City and town councils also have gotten into the act by barring day-labor centers and passing ordinances that go after employers and landlords who hire or rent to illegal residents. The Riverside measure is modeled on one that passed the Hazleton, Pa., city council and has been widely copied.

The Hazleton ordinance, which hasn't been implemented, contends that "illegal immigration leads to higher crime rates," and then bars any business caught hiring an illegal worker from obtaining city permits or contracts for at least five years.

Polls show a hardening attitude toward immigrants -- even legal ones. In three Wall Street Journal/NBC and Pew Research Center polls this spring, nearly half those asked said immigration hurts the U.S. by taking jobs, burdening public services or threatening "customs and values."
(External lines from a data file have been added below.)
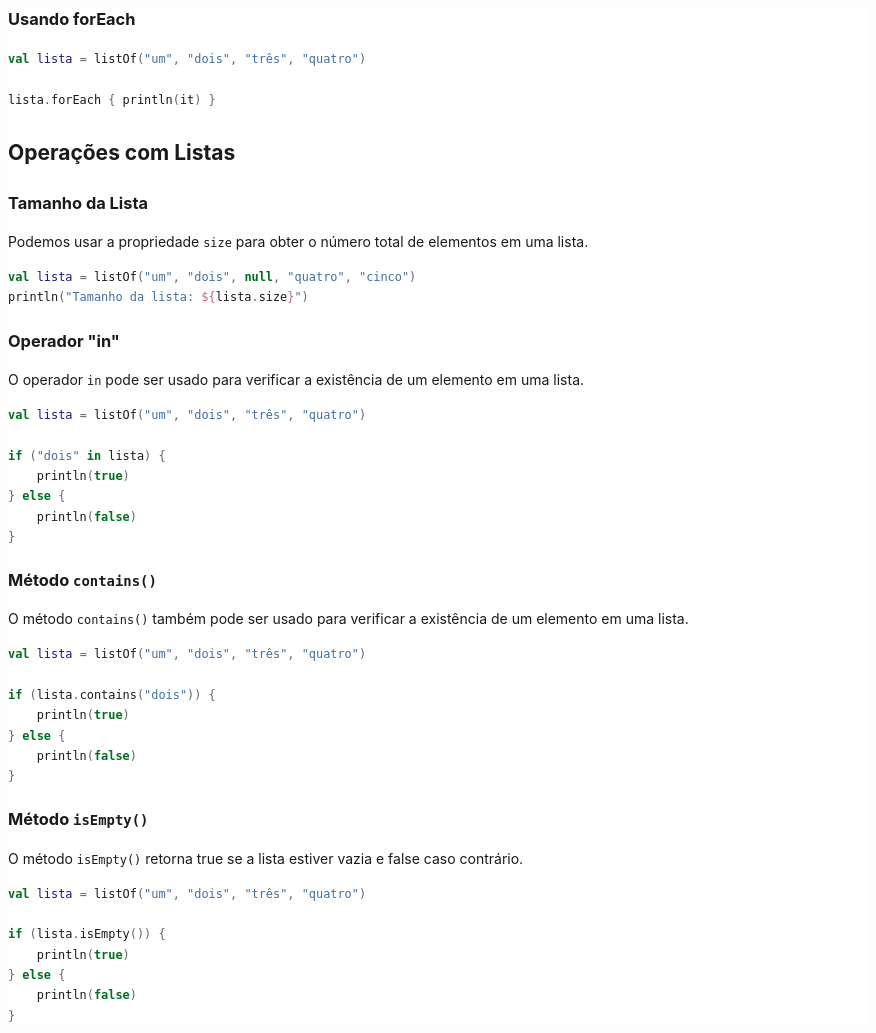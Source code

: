 ### Usando forEach

```kotlin
val lista = listOf("um", "dois", "três", "quatro")

lista.forEach { println(it) }
```

## Operações com Listas

### Tamanho da Lista

Podemos usar a propriedade `size` para obter o número total de elementos em uma lista.

```kotlin
val lista = listOf("um", "dois", null, "quatro", "cinco")
println("Tamanho da lista: ${lista.size}")
```

### Operador "in"

O operador `in` pode ser usado para verificar a existência de um elemento em uma lista.

```kotlin
val lista = listOf("um", "dois", "três", "quatro")

if ("dois" in lista) {
    println(true)
} else {
    println(false)
}
```

### Método `contains()`

O método `contains()` também pode ser usado para verificar a existência de um elemento em uma lista.

```kotlin
val lista = listOf("um", "dois", "três", "quatro")

if (lista.contains("dois")) {
    println(true)
} else {
    println(false)
}
```

### Método `isEmpty()`

O método `isEmpty()` retorna true se a lista estiver vazia e false caso contrário.

```kotlin
val lista = listOf("um", "dois", "três", "quatro")

if (lista.isEmpty()) {
    println(true)
} else {
    println(false)
}
```
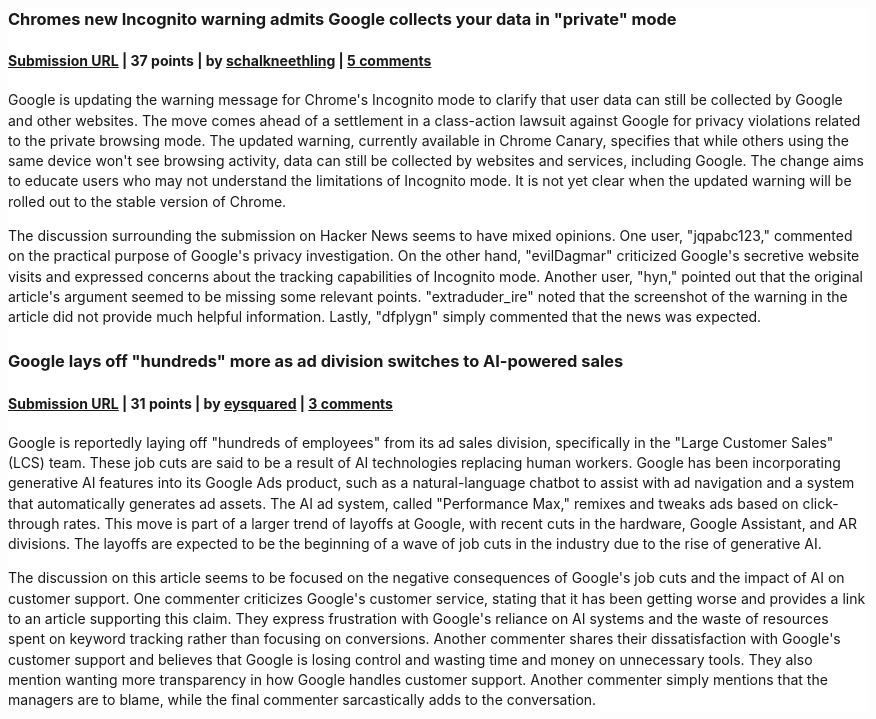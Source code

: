 ### Chromes new Incognito warning admits Google collects your data in "private" mode

#### [Submission URL](https://arstechnica.com/tech-policy/2024/01/chrome-updates-incognito-warning-to-admit-google-tracks-users-in-private-mode/) | 37 points | by [schalkneethling](https://news.ycombinator.com/user?id=schalkneethling) | [5 comments](https://news.ycombinator.com/item?id=39018380)

Google is updating the warning message for Chrome's Incognito mode to clarify that user data can still be collected by Google and other websites. The move comes ahead of a settlement in a class-action lawsuit against Google for privacy violations related to the private browsing mode. The updated warning, currently available in Chrome Canary, specifies that while others using the same device won't see browsing activity, data can still be collected by websites and services, including Google. The change aims to educate users who may not understand the limitations of Incognito mode. It is not yet clear when the updated warning will be rolled out to the stable version of Chrome.


The discussion surrounding the submission on Hacker News seems to have mixed opinions. One user, "jqpabc123," commented on the practical purpose of Google's privacy investigation. On the other hand, "evilDagmar" criticized Google's secretive website visits and expressed concerns about the tracking capabilities of Incognito mode. Another user, "hyn," pointed out that the original article's argument seemed to be missing some relevant points. "extraduder_ire" noted that the screenshot of the warning in the article did not provide much helpful information. Lastly, "dfplygn" simply commented that the news was expected.

### Google lays off "hundreds" more as ad division switches to AI-powered sales

#### [Submission URL](https://arstechnica.com/google/2024/01/google-lays-off-hundreds-more-as-ad-division-switches-to-ai-powered-sales/) | 31 points | by [eysquared](https://news.ycombinator.com/user?id=eysquared) | [3 comments](https://news.ycombinator.com/item?id=39019965)

Google is reportedly laying off "hundreds of employees" from its ad sales division, specifically in the "Large Customer Sales" (LCS) team. These job cuts are said to be a result of AI technologies replacing human workers. Google has been incorporating generative AI features into its Google Ads product, such as a natural-language chatbot to assist with ad navigation and a system that automatically generates ad assets. The AI ad system, called "Performance Max," remixes and tweaks ads based on click-through rates. This move is part of a larger trend of layoffs at Google, with recent cuts in the hardware, Google Assistant, and AR divisions. The layoffs are expected to be the beginning of a wave of job cuts in the industry due to the rise of generative AI.

The discussion on this article seems to be focused on the negative consequences of Google's job cuts and the impact of AI on customer support. One commenter criticizes Google's customer service, stating that it has been getting worse and provides a link to an article supporting this claim. They express frustration with Google's reliance on AI systems and the waste of resources spent on keyword tracking rather than focusing on conversions. Another commenter shares their dissatisfaction with Google's customer support and believes that Google is losing control and wasting time and money on unnecessary tools. They also mention wanting more transparency in how Google handles customer support. Another commenter simply mentions that the managers are to blame, while the final commenter sarcastically adds to the conversation.

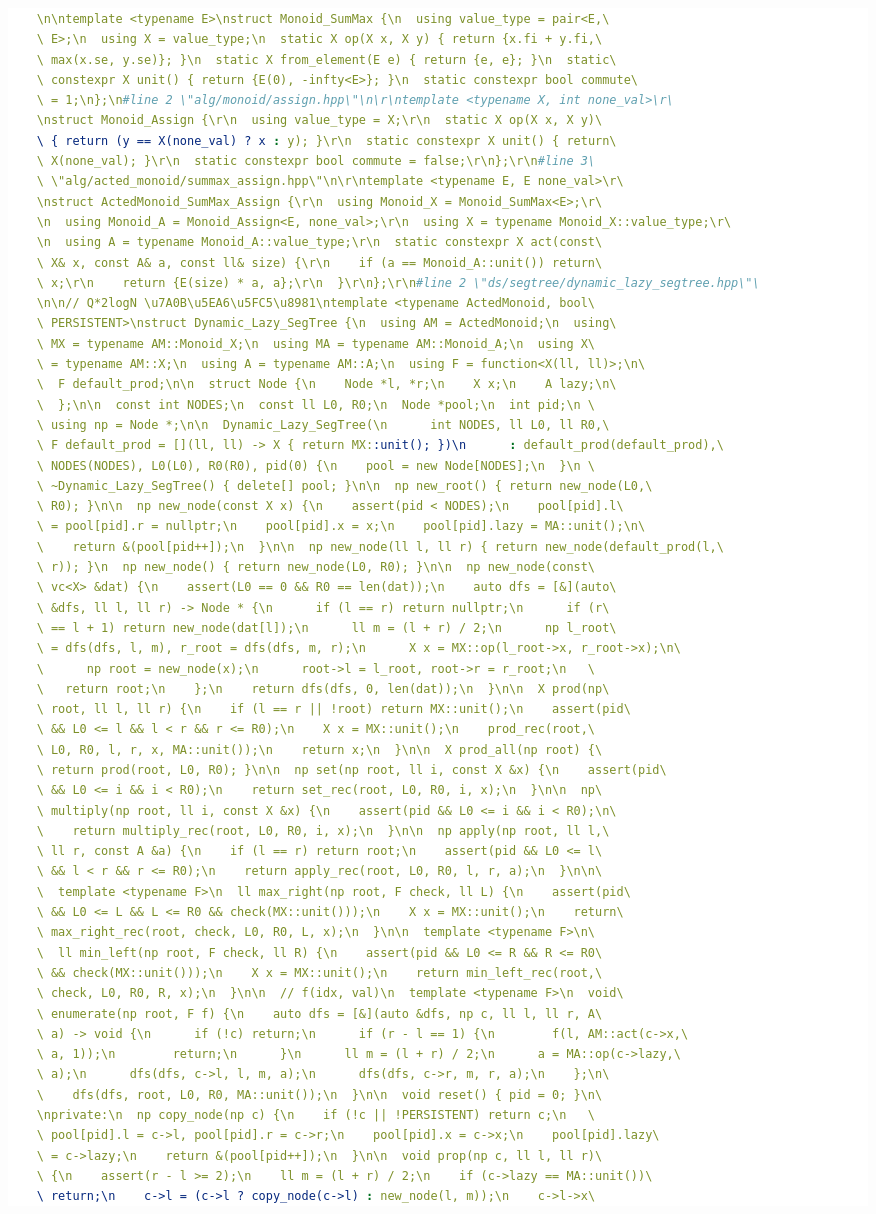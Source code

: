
 ```yaml
    \n\ntemplate <typename E>\nstruct Monoid_SumMax {\n  using value_type = pair<E,\
    \ E>;\n  using X = value_type;\n  static X op(X x, X y) { return {x.fi + y.fi,\
    \ max(x.se, y.se)}; }\n  static X from_element(E e) { return {e, e}; }\n  static\
    \ constexpr X unit() { return {E(0), -infty<E>}; }\n  static constexpr bool commute\
    \ = 1;\n};\n#line 2 \"alg/monoid/assign.hpp\"\n\r\ntemplate <typename X, int none_val>\r\
    \nstruct Monoid_Assign {\r\n  using value_type = X;\r\n  static X op(X x, X y)\
    \ { return (y == X(none_val) ? x : y); }\r\n  static constexpr X unit() { return\
    \ X(none_val); }\r\n  static constexpr bool commute = false;\r\n};\r\n#line 3\
    \ \"alg/acted_monoid/summax_assign.hpp\"\n\r\ntemplate <typename E, E none_val>\r\
    \nstruct ActedMonoid_SumMax_Assign {\r\n  using Monoid_X = Monoid_SumMax<E>;\r\
    \n  using Monoid_A = Monoid_Assign<E, none_val>;\r\n  using X = typename Monoid_X::value_type;\r\
    \n  using A = typename Monoid_A::value_type;\r\n  static constexpr X act(const\
    \ X& x, const A& a, const ll& size) {\r\n    if (a == Monoid_A::unit()) return\
    \ x;\r\n    return {E(size) * a, a};\r\n  }\r\n};\r\n#line 2 \"ds/segtree/dynamic_lazy_segtree.hpp\"\
    \n\n// Q*2logN \u7A0B\u5EA6\u5FC5\u8981\ntemplate <typename ActedMonoid, bool\
    \ PERSISTENT>\nstruct Dynamic_Lazy_SegTree {\n  using AM = ActedMonoid;\n  using\
    \ MX = typename AM::Monoid_X;\n  using MA = typename AM::Monoid_A;\n  using X\
    \ = typename AM::X;\n  using A = typename AM::A;\n  using F = function<X(ll, ll)>;\n\
    \  F default_prod;\n\n  struct Node {\n    Node *l, *r;\n    X x;\n    A lazy;\n\
    \  };\n\n  const int NODES;\n  const ll L0, R0;\n  Node *pool;\n  int pid;\n \
    \ using np = Node *;\n\n  Dynamic_Lazy_SegTree(\n      int NODES, ll L0, ll R0,\
    \ F default_prod = [](ll, ll) -> X { return MX::unit(); })\n      : default_prod(default_prod),\
    \ NODES(NODES), L0(L0), R0(R0), pid(0) {\n    pool = new Node[NODES];\n  }\n \
    \ ~Dynamic_Lazy_SegTree() { delete[] pool; }\n\n  np new_root() { return new_node(L0,\
    \ R0); }\n\n  np new_node(const X x) {\n    assert(pid < NODES);\n    pool[pid].l\
    \ = pool[pid].r = nullptr;\n    pool[pid].x = x;\n    pool[pid].lazy = MA::unit();\n\
    \    return &(pool[pid++]);\n  }\n\n  np new_node(ll l, ll r) { return new_node(default_prod(l,\
    \ r)); }\n  np new_node() { return new_node(L0, R0); }\n\n  np new_node(const\
    \ vc<X> &dat) {\n    assert(L0 == 0 && R0 == len(dat));\n    auto dfs = [&](auto\
    \ &dfs, ll l, ll r) -> Node * {\n      if (l == r) return nullptr;\n      if (r\
    \ == l + 1) return new_node(dat[l]);\n      ll m = (l + r) / 2;\n      np l_root\
    \ = dfs(dfs, l, m), r_root = dfs(dfs, m, r);\n      X x = MX::op(l_root->x, r_root->x);\n\
    \      np root = new_node(x);\n      root->l = l_root, root->r = r_root;\n   \
    \   return root;\n    };\n    return dfs(dfs, 0, len(dat));\n  }\n\n  X prod(np\
    \ root, ll l, ll r) {\n    if (l == r || !root) return MX::unit();\n    assert(pid\
    \ && L0 <= l && l < r && r <= R0);\n    X x = MX::unit();\n    prod_rec(root,\
    \ L0, R0, l, r, x, MA::unit());\n    return x;\n  }\n\n  X prod_all(np root) {\
    \ return prod(root, L0, R0); }\n\n  np set(np root, ll i, const X &x) {\n    assert(pid\
    \ && L0 <= i && i < R0);\n    return set_rec(root, L0, R0, i, x);\n  }\n\n  np\
    \ multiply(np root, ll i, const X &x) {\n    assert(pid && L0 <= i && i < R0);\n\
    \    return multiply_rec(root, L0, R0, i, x);\n  }\n\n  np apply(np root, ll l,\
    \ ll r, const A &a) {\n    if (l == r) return root;\n    assert(pid && L0 <= l\
    \ && l < r && r <= R0);\n    return apply_rec(root, L0, R0, l, r, a);\n  }\n\n\
    \  template <typename F>\n  ll max_right(np root, F check, ll L) {\n    assert(pid\
    \ && L0 <= L && L <= R0 && check(MX::unit()));\n    X x = MX::unit();\n    return\
    \ max_right_rec(root, check, L0, R0, L, x);\n  }\n\n  template <typename F>\n\
    \  ll min_left(np root, F check, ll R) {\n    assert(pid && L0 <= R && R <= R0\
    \ && check(MX::unit()));\n    X x = MX::unit();\n    return min_left_rec(root,\
    \ check, L0, R0, R, x);\n  }\n\n  // f(idx, val)\n  template <typename F>\n  void\
    \ enumerate(np root, F f) {\n    auto dfs = [&](auto &dfs, np c, ll l, ll r, A\
    \ a) -> void {\n      if (!c) return;\n      if (r - l == 1) {\n        f(l, AM::act(c->x,\
    \ a, 1));\n        return;\n      }\n      ll m = (l + r) / 2;\n      a = MA::op(c->lazy,\
    \ a);\n      dfs(dfs, c->l, l, m, a);\n      dfs(dfs, c->r, m, r, a);\n    };\n\
    \    dfs(dfs, root, L0, R0, MA::unit());\n  }\n\n  void reset() { pid = 0; }\n\
    \nprivate:\n  np copy_node(np c) {\n    if (!c || !PERSISTENT) return c;\n   \
    \ pool[pid].l = c->l, pool[pid].r = c->r;\n    pool[pid].x = c->x;\n    pool[pid].lazy\
    \ = c->lazy;\n    return &(pool[pid++]);\n  }\n\n  void prop(np c, ll l, ll r)\
    \ {\n    assert(r - l >= 2);\n    ll m = (l + r) / 2;\n    if (c->lazy == MA::unit())\
    \ return;\n    c->l = (c->l ? copy_node(c->l) : new_node(l, m));\n    c->l->x\
```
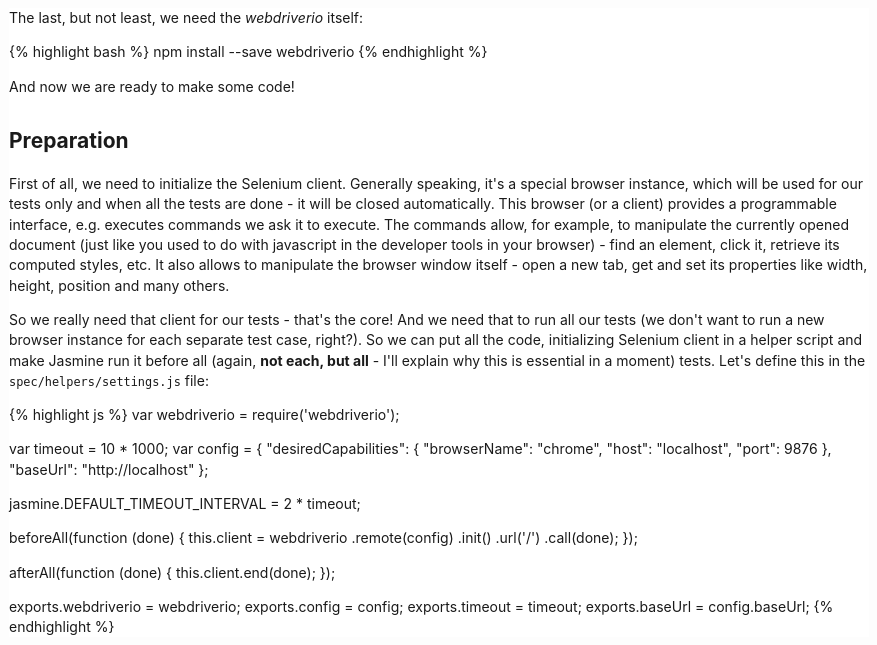 The last, but not least, we need the *webdriverio* itself:

{% highlight bash %}
npm install --save webdriverio
{% endhighlight %}

And now we are ready to make some code!

## Preparation

First of all, we need to initialize the Selenium client.
Generally speaking, it's a special browser instance, which will be used for
our tests only and when all the tests are done - it will be closed automatically.
This browser (or a client) provides a programmable interface, e.g. executes commands
we ask it to execute. The commands allow, for example, to manipulate the currently opened document
(just like you used to do with javascript in the developer tools in your browser) -
find an element, click it, retrieve its computed styles, etc. It also allows to manipulate
the browser window itself - open a new tab, get and set its properties like width, height, position
and many others.

So we really need that client for our tests - that's the core! And we need that to run all our
tests (we don't want to run a new browser instance for each separate test case, right?). So we
can put all the code, initializing Selenium client in a helper script and make Jasmine run it
before all (again, **not each, but all** - I'll explain why this is essential in a moment) tests.
Let's define this in the `spec/helpers/settings.js` file:

{% highlight js %}
var webdriverio = require('webdriverio');

var timeout = 10 * 1000;
var config = {
  "desiredCapabilities": {
    "browserName": "chrome",
    "host": "localhost",
    "port": 9876
  },
  "baseUrl": "http://localhost"
};

jasmine.DEFAULT_TIMEOUT_INTERVAL = 2 * timeout;

beforeAll(function (done) {
    this.client = webdriverio
        .remote(config)
        .init()
        .url('/')
        .call(done);
});

afterAll(function (done) {
    this.client.end(done);
});

exports.webdriverio = webdriverio;
exports.config = config;
exports.timeout = timeout;
exports.baseUrl = config.baseUrl;
{% endhighlight %}

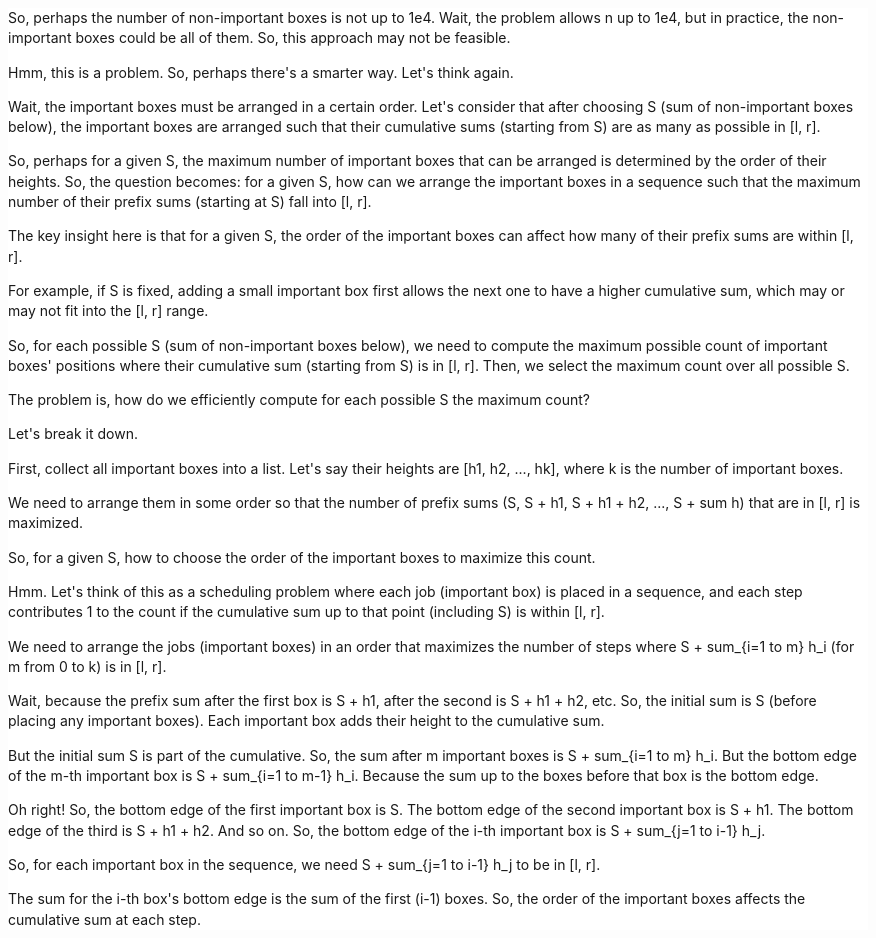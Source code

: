 So, perhaps the number of non-important boxes is not up to 1e4. Wait, the problem allows n up to 1e4, but in practice, the non-important boxes could be all of them. So, this approach may not be feasible.

Hmm, this is a problem. So, perhaps there's a smarter way. Let's think again.

Wait, the important boxes must be arranged in a certain order. Let's consider that after choosing S (sum of non-important boxes below), the important boxes are arranged such that their cumulative sums (starting from S) are as many as possible in [l, r].

So, perhaps for a given S, the maximum number of important boxes that can be arranged is determined by the order of their heights. So, the question becomes: for a given S, how can we arrange the important boxes in a sequence such that the maximum number of their prefix sums (starting at S) fall into [l, r].

The key insight here is that for a given S, the order of the important boxes can affect how many of their prefix sums are within [l, r].

For example, if S is fixed, adding a small important box first allows the next one to have a higher cumulative sum, which may or may not fit into the [l, r] range.

So, for each possible S (sum of non-important boxes below), we need to compute the maximum possible count of important boxes' positions where their cumulative sum (starting from S) is in [l, r]. Then, we select the maximum count over all possible S.

The problem is, how do we efficiently compute for each possible S the maximum count?

Let's break it down.

First, collect all important boxes into a list. Let's say their heights are [h1, h2, ..., hk], where k is the number of important boxes.

We need to arrange them in some order so that the number of prefix sums (S, S + h1, S + h1 + h2, ..., S + sum h) that are in [l, r] is maximized.

So, for a given S, how to choose the order of the important boxes to maximize this count.

Hmm. Let's think of this as a scheduling problem where each job (important box) is placed in a sequence, and each step contributes 1 to the count if the cumulative sum up to that point (including S) is within [l, r].

We need to arrange the jobs (important boxes) in an order that maximizes the number of steps where S + sum_{i=1 to m} h_i (for m from 0 to k) is in [l, r].

Wait, because the prefix sum after the first box is S + h1, after the second is S + h1 + h2, etc. So, the initial sum is S (before placing any important boxes). Each important box adds their height to the cumulative sum.

But the initial sum S is part of the cumulative. So, the sum after m important boxes is S + sum_{i=1 to m} h_i. But the bottom edge of the m-th important box is S + sum_{i=1 to m-1} h_i. Because the sum up to the boxes before that box is the bottom edge.

Oh right! So, the bottom edge of the first important box is S. The bottom edge of the second important box is S + h1. The bottom edge of the third is S + h1 + h2. And so on. So, the bottom edge of the i-th important box is S + sum_{j=1 to i-1} h_j.

So, for each important box in the sequence, we need S + sum_{j=1 to i-1} h_j to be in [l, r].

The sum for the i-th box's bottom edge is the sum of the first (i-1) boxes. So, the order of the important boxes affects the cumulative sum at each step.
The rising passion is creating a climate that allows politicians to "rather commonly" say things that only hate groups once uttered, says Mark Potok, who monitors those groups for the Southern Poverty Law Center in Montgomery, Ala. "When politicians and other leaders speak in this way, rank-and-file people feel they've been freed to do the same and worse," he adds.


Republican Sen. George Allen of Virginia has denied he was tapping anti-immigrant sentiments last month with his "Welcome to America" remarks to a rival's campaign worker -- a second-generation Indian-American -- who was videotaping an Allen campaign event. Other lawmakers are less subtle.

Republican Rep. Steve King of Iowa regularly accuses illegal immigrants of committing sex crimes against "eight little girls" a day as part of "a slow-motion terrorist attack."

A recent Democratic Party ad juxtaposed a video clip of Hispanics scaling a border fence with images of Osama bin Laden and North Korean President Kim Jong Il -- equating illegal immigrants with terrorists, according to Hispanic groups. A Republican Party ad warns that Steve Laffey, the Cranston, R.I., mayor challenging Sen. Lincoln Chafee in the Republican Senate primary, "accept[s] Mexican ID cards" and that the cards "can threaten our security" by allowing immigrants in planes and government buildings.

The debate has energized anti-immigrant or immigration-restrictionist groups. Congress's focus on immigration has "helped create the terrain" for groups like the 18-month-old Minuteman Civil Defense Corps, which patrols the U.S.-Mexico border for illegal crossers and has raised money for a border fence, says Devin Burghart of the Center for New Community, a Chicago policy group that monitors a dozen groups aiming to restrict immigration.

But it also has prompted the governors of New Mexico and Arizona to declare states of emergency because of illegal immigration -- a move that Mr. Krikorian of the Center for Immigration Studies calls "political theater" aimed at showing a response to a public frustration.